EXERCISE: Give the listing again, word for word, and let no picture into it.

---*---

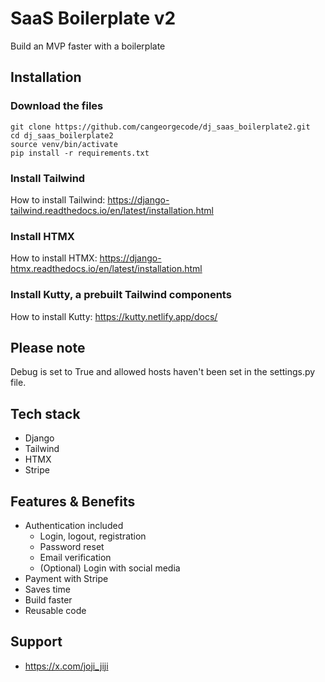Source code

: # SaaS Boilerplate v2

Build an MVP faster with a boilerplate

## Installation

### Download the files

```
git clone https://github.com/cangeorgecode/dj_saas_boilerplate2.git
cd dj_saas_boilerplate2
source venv/bin/activate
pip install -r requirements.txt

```

### Install Tailwind

How to install Tailwind: https://django-tailwind.readthedocs.io/en/latest/installation.html

### Install HTMX

How to install HTMX: https://django-htmx.readthedocs.io/en/latest/installation.html

### Install Kutty, a prebuilt Tailwind components

How to install Kutty: https://kutty.netlify.app/docs/

## Please note

Debug is set to True and allowed hosts haven't been set in the settings.py file.

## Tech stack

- Django
- Tailwind
- HTMX
- Stripe

## Features & Benefits

- Authentication included
  - Login, logout, registration
  - Password reset
  - Email verification
  - (Optional) Login with social media
- Payment with Stripe
- Saves time
- Build faster
- Reusable code

## Support

- https://x.com/joji_jiji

---*---

OUTPUT FOR THIS EXERCISE:
Source code

: # SaaS Boilerplate v2

Build an MVP faster with a boilerplate

## Installation

### Download the files

```
git clone https://github.com/cangeorgecode/dj_saas_boilerplate2.git
cd dj_saas_boilerplate2
source venv/bin/activate
pip install -r requirements.txt

```

### Install Tailwind

How to install Tailwind: https://django-tailwind.readthedocs.io/en/latest/installation.html

### Install HTMX

How to install HTMX: https://django-htmx.readthedocs.io/en/latest/installation.html

### Install Kutty, a prebuilt Tailwind components

How to install Kutty: https://kutty.netlify.app/docs/

## Please note

Debug is set to True and allowed hosts haven't been set in the settings.py file.

## Tech stack

- Django
- Tailwind
- HTMX
- Stripe

## Features & Benefits

- Authentication included
  - Login, logout, registration
  - Password reset
  - Email verification
  - (Optional) Login with social media
- Payment with Stripe
- Saves time
- Build faster
- Reusable code

## Support

- https://x.com/joji_jiji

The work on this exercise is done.